_DATA IN THIS EXERCISE:_
┄┄┄┄┄┄

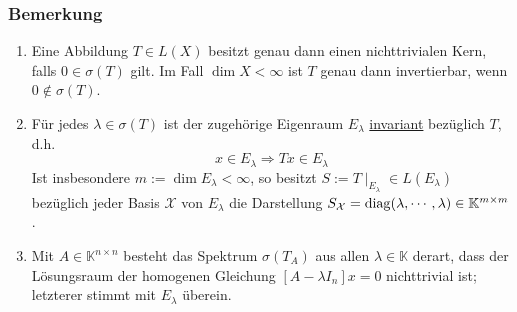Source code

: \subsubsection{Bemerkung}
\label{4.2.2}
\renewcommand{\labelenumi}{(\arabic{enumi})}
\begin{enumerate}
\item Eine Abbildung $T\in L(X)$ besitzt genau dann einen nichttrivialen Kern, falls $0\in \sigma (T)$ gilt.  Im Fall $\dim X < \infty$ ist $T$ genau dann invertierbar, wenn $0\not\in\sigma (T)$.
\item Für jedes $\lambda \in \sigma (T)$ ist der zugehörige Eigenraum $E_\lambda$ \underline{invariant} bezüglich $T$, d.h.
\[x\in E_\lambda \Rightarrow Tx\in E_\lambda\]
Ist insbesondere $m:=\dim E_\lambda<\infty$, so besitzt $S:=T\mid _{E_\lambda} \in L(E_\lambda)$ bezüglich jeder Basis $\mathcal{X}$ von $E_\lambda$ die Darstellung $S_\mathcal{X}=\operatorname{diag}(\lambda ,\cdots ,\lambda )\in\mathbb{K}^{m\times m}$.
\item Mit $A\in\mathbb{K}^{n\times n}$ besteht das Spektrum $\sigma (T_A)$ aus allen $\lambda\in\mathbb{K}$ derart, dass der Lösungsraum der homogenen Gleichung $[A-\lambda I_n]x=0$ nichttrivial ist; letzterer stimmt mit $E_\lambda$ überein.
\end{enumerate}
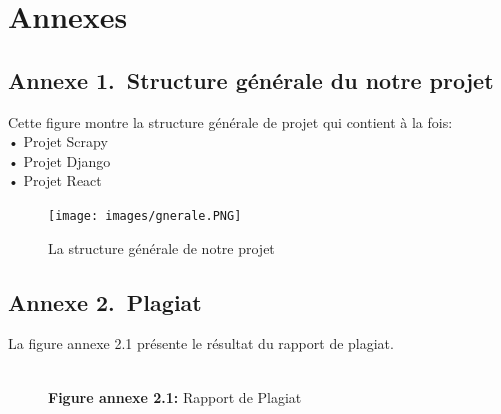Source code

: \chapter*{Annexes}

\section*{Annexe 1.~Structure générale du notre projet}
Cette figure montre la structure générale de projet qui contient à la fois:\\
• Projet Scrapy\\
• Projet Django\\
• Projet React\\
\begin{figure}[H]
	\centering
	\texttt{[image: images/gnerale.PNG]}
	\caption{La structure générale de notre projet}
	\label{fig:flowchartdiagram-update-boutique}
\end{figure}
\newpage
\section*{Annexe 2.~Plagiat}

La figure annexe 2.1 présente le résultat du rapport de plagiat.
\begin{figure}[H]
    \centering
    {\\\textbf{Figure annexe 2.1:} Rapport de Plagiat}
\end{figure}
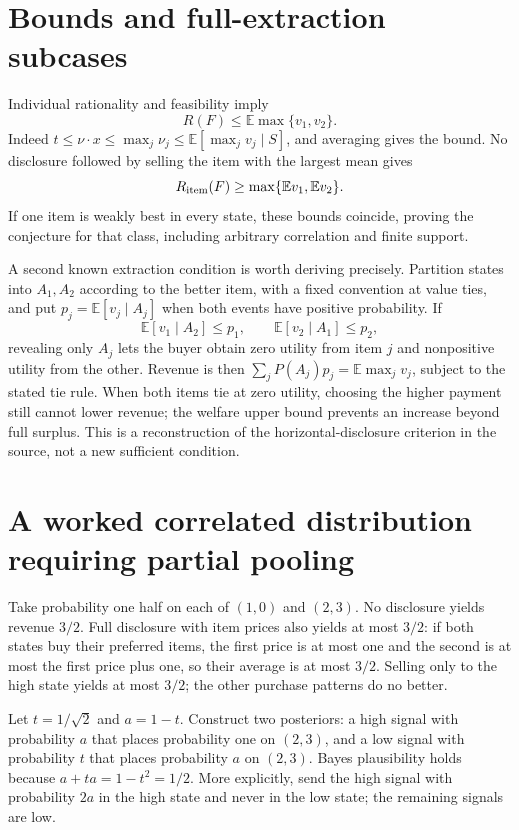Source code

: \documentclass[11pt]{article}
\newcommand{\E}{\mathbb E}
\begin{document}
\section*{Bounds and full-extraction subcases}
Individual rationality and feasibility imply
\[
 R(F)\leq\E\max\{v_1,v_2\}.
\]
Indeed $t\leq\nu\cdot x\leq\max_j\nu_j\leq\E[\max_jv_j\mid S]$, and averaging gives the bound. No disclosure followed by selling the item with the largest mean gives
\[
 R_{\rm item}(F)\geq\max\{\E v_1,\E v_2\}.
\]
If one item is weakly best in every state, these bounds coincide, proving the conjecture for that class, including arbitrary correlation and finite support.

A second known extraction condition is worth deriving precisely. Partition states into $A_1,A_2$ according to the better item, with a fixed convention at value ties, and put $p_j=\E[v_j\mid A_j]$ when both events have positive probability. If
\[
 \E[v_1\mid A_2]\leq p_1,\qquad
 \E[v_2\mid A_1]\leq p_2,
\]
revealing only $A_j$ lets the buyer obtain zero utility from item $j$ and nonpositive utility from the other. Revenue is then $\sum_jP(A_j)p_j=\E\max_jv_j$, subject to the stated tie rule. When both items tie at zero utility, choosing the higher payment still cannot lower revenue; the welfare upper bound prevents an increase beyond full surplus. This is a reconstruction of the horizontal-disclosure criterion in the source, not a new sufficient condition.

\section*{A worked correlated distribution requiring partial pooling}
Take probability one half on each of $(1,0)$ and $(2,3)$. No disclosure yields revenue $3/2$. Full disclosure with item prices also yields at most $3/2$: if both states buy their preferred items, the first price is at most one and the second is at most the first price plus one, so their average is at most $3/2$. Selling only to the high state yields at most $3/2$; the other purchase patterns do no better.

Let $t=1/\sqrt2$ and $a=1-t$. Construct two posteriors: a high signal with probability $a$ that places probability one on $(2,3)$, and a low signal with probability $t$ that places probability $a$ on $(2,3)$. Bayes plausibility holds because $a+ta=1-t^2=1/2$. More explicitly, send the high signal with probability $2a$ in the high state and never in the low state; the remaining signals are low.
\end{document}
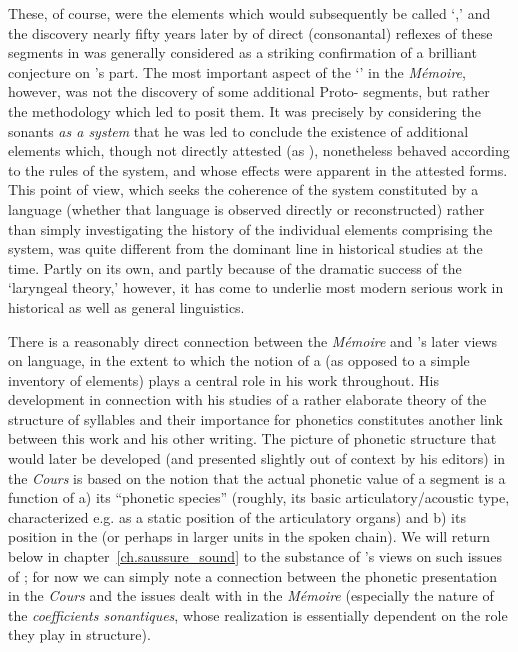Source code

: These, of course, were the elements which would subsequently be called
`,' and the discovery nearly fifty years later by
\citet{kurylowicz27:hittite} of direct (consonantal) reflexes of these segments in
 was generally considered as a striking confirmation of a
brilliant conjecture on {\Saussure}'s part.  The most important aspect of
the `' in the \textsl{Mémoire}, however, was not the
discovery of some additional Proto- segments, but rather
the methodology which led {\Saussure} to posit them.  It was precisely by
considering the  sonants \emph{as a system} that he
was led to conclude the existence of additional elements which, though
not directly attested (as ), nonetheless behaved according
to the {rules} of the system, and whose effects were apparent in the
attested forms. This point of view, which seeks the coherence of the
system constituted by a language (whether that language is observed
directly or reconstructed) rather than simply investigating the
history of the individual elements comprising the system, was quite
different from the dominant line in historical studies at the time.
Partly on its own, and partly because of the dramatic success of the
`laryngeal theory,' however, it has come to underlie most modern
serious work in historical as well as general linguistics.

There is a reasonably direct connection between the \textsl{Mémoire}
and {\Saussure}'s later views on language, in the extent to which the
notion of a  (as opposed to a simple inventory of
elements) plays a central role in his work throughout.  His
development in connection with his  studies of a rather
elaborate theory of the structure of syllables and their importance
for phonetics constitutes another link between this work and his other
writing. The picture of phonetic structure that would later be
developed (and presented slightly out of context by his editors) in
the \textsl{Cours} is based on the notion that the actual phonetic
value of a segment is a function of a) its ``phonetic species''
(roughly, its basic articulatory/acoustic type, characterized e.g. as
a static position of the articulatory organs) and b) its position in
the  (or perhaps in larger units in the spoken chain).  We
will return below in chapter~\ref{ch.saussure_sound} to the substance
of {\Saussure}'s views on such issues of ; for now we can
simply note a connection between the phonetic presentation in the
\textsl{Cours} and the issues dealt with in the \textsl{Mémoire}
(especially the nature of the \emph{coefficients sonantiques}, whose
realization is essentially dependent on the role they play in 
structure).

┄┄┄┄┄┄

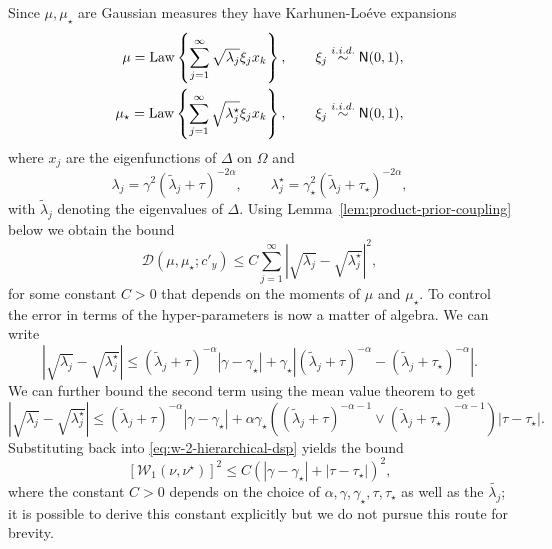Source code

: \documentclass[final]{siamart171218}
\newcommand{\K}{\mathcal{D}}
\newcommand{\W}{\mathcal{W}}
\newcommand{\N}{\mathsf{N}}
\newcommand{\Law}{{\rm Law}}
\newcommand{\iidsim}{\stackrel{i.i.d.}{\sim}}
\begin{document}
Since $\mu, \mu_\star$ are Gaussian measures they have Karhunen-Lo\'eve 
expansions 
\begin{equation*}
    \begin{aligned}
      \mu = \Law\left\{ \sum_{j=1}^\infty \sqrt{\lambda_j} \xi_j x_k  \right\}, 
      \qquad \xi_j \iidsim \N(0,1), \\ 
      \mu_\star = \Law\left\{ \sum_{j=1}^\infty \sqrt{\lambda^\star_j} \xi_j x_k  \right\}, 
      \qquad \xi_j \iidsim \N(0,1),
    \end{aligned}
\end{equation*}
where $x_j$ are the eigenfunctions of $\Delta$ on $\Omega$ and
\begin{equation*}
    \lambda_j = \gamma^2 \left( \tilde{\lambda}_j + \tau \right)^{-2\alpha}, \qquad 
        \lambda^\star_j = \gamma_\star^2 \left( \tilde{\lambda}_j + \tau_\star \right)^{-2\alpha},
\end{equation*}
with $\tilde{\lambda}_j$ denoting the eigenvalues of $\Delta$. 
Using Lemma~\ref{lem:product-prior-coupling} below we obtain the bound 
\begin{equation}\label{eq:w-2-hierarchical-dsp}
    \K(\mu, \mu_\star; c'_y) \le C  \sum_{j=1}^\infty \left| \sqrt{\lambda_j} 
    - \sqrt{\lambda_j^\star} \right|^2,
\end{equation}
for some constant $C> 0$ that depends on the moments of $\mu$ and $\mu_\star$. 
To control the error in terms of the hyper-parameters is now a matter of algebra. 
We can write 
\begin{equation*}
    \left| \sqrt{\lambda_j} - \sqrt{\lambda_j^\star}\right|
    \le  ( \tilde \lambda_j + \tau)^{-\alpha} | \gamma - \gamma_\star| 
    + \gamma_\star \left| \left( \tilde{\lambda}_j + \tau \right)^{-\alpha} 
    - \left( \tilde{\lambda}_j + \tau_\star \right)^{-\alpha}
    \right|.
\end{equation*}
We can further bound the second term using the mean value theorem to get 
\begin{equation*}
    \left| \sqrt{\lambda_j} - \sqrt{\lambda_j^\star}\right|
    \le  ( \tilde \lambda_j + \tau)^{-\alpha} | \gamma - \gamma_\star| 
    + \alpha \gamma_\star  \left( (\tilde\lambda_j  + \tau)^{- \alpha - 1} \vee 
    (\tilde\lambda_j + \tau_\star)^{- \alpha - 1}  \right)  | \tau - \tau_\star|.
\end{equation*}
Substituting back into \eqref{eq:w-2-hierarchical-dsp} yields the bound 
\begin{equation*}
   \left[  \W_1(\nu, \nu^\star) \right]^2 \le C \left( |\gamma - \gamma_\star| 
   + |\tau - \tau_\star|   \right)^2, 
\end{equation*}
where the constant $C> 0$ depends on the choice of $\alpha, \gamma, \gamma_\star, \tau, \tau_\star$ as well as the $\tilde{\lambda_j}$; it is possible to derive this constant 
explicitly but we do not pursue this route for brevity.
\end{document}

┄┄┄┄┄┄

The entries above hold a line with "the actual phonetic" and a later line with "a static position". Write out exactly those lines and all lines between, nothing more.

the \textsl{Cours} is based on the notion that the actual phonetic
value of a segment is a function of a) its ``phonetic species''
(roughly, its basic articulatory/acoustic type, characterized e.g. as
a static position of the articulatory organs) and b) its position in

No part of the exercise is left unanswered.